The individual is at the heart of Nobel Literature laureate Gao Xingjian's world. In his autobiographical novel Soul Mountain, characters are identified only by pronouns, inviting the reader to get inside the narrative like actors taking parts in a play. Sydney-based Mabel Lee, who translated the book into English, praises Gao's skill at combining traditional Chinese literary techniques with a "sparse" style. "He is an old-fashioned writer who tells a story," reckons Lee.

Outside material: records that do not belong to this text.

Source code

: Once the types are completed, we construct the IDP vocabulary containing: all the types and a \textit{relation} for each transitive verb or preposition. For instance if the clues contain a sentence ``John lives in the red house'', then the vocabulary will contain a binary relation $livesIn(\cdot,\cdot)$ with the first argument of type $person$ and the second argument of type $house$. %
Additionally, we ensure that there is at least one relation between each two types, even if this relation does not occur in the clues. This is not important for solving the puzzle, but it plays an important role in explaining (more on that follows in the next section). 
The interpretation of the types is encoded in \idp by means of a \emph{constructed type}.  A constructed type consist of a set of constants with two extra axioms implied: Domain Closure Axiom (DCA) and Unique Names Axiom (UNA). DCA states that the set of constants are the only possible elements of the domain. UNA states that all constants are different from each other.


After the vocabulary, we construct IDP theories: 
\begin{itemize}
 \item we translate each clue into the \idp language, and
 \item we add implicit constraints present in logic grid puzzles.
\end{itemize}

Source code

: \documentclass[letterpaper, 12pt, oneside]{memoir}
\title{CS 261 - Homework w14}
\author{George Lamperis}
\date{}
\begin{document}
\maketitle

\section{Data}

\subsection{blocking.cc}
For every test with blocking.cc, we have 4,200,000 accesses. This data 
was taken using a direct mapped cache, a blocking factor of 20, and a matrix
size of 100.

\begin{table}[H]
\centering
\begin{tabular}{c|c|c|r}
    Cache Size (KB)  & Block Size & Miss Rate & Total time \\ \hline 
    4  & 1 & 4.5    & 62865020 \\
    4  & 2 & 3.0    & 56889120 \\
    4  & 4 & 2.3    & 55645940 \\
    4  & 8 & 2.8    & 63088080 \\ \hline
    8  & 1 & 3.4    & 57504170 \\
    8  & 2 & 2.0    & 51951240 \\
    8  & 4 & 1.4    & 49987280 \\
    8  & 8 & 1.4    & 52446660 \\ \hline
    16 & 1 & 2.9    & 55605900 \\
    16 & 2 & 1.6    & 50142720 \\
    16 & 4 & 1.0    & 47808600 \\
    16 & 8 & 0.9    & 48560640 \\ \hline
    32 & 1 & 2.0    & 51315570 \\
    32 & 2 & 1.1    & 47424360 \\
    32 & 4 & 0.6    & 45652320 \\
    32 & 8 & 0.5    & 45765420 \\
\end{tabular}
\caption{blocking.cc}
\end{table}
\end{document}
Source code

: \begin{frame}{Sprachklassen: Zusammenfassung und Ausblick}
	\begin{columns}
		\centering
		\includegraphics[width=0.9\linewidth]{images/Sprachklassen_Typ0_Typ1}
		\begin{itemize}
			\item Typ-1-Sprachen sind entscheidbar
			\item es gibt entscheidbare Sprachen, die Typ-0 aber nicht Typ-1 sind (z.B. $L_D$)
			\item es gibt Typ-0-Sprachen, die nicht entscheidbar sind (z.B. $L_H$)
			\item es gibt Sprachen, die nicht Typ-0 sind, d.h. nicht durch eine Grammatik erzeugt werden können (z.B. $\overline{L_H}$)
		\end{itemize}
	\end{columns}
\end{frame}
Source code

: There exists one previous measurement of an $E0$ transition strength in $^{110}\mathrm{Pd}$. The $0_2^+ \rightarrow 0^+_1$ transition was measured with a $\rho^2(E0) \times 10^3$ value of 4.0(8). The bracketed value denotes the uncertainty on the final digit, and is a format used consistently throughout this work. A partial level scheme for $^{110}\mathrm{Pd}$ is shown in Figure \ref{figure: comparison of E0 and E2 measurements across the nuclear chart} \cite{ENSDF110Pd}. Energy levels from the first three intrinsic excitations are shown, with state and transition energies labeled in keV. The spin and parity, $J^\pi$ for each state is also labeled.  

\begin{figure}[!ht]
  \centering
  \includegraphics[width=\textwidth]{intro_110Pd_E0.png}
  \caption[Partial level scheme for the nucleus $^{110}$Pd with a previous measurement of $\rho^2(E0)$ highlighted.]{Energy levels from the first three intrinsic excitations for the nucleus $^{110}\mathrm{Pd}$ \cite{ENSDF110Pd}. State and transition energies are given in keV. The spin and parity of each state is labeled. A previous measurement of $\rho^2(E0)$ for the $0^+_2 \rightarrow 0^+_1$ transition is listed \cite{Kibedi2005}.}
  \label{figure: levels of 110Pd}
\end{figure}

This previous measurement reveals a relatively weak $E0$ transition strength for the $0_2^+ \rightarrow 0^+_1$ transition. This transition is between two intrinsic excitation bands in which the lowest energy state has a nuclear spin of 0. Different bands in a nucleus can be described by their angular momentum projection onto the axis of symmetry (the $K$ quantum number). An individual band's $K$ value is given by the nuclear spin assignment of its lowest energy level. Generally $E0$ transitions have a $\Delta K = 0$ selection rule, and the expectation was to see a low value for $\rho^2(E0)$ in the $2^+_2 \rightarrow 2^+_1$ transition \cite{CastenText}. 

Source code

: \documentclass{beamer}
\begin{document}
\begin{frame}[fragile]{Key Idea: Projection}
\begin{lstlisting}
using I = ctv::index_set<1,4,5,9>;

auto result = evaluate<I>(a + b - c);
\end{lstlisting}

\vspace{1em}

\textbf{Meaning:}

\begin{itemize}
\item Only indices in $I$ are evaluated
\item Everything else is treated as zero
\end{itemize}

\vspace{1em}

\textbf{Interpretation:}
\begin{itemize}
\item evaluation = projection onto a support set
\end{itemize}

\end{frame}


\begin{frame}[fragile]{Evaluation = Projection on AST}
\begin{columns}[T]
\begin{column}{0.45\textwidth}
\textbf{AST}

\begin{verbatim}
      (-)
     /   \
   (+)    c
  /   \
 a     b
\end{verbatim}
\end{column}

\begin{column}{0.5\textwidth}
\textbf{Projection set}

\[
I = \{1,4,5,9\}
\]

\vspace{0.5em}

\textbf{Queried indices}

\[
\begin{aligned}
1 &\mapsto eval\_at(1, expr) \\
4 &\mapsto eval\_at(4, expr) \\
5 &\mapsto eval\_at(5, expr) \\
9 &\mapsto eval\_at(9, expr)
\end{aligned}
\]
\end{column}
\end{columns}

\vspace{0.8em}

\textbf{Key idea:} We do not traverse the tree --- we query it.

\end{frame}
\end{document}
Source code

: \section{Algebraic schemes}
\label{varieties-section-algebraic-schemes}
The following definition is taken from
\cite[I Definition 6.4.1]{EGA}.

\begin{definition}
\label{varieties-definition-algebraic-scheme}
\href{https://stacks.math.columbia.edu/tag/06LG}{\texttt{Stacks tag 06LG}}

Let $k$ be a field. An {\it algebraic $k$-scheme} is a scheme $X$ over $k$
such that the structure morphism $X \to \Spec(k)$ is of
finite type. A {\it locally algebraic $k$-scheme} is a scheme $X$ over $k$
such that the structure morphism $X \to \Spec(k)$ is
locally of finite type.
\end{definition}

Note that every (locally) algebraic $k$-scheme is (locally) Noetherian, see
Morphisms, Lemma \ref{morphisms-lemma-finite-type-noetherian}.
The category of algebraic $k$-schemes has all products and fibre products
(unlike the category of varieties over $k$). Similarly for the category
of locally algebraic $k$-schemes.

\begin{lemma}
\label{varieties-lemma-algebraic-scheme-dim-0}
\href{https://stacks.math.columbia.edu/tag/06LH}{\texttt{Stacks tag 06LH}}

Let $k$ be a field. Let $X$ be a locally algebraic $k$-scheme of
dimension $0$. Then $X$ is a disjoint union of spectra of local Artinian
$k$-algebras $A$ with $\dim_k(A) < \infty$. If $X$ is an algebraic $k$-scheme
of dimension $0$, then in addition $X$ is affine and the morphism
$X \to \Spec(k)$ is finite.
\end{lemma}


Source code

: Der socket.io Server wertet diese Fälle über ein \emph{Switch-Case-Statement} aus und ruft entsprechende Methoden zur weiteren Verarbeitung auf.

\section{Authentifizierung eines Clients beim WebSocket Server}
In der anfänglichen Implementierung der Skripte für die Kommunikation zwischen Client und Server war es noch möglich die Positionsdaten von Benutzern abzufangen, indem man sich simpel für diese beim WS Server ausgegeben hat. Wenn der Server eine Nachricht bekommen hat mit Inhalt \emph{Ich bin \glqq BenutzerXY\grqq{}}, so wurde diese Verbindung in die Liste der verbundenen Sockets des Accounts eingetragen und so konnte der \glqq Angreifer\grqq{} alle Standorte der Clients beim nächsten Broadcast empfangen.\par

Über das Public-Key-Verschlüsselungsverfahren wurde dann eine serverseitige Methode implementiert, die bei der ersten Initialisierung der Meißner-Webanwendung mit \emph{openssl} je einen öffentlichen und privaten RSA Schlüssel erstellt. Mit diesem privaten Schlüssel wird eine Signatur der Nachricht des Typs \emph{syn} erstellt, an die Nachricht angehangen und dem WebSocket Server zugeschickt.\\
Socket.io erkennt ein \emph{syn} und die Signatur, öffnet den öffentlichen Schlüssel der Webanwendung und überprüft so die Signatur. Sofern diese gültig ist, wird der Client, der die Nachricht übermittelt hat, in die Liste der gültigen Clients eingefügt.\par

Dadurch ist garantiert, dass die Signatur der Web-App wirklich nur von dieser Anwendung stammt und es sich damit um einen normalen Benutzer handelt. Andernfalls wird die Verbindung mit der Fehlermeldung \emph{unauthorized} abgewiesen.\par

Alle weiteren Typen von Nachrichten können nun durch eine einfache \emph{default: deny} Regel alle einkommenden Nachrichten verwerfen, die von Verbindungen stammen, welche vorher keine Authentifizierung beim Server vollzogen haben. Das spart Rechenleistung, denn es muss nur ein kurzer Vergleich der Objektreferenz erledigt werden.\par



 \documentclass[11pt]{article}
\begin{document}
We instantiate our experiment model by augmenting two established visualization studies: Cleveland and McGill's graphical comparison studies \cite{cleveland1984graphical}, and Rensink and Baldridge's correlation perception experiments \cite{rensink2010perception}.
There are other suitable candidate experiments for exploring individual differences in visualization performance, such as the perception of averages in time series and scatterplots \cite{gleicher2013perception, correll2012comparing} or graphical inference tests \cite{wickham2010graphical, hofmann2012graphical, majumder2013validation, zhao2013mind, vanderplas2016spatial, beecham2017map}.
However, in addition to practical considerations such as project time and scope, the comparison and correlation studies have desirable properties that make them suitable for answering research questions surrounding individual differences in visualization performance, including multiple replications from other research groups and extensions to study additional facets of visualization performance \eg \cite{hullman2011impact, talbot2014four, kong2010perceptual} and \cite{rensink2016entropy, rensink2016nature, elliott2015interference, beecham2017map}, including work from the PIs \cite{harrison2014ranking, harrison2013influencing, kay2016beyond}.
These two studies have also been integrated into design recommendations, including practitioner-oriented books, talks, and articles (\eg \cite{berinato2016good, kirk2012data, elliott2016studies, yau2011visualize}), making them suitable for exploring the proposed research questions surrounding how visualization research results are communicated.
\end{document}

She is now working on a translation of One Man's Bible, Gao's novel about his experiences during the Cultural Revolution, which was published in Taiwan last year. Like other intellectuals, Gao was forced to burn his early works and spent five years in re-education. He gained notoriety in the 1980s for experimental plays Alarm Signal and Bus Stop, which was banned. Disturbed by official attacks on his work and convinced he was dying of lung cancer (after an incorrect diagnosis), Gao spent months wandering through western China. That internal exile formed the basis for Soul Mountain. His flight from Beijing was a turning point. "He was reborn and became totally committed to expressing himself and not to see what other people see," Lee explains. "He insisted on the total freedom of the writer and the reader." That unconventional credo put him even more at odds with the authorities and the literary establishment. Following a visit to Europe, Gao went to live permanently in a suburban Paris housing estate in 1987, painting to earn money to support his writing.

After the 1989 crackdown on student protesters in Tiananmen Square, a U.S. theater group commissioned a play from him. Gao came up with Absconding (also known as Fugitives). In the one-act work, a young man and woman who were in the square take refuge in an abandoned warehouse, where they later encounter a middle-aged man, Gao's mouthpiece. After the young man leaves and is apparently shot, the woman and the older man make love. Beijing authorities dubbed the play "irresponsible," dismissing it as a piece by a writer who wasn't even in the country at the time. After his American patrons complained about the sex scene and the lack of any heroic student character, Gao returned his advance, refusing to make any alterations. There would be no compromising on his craft.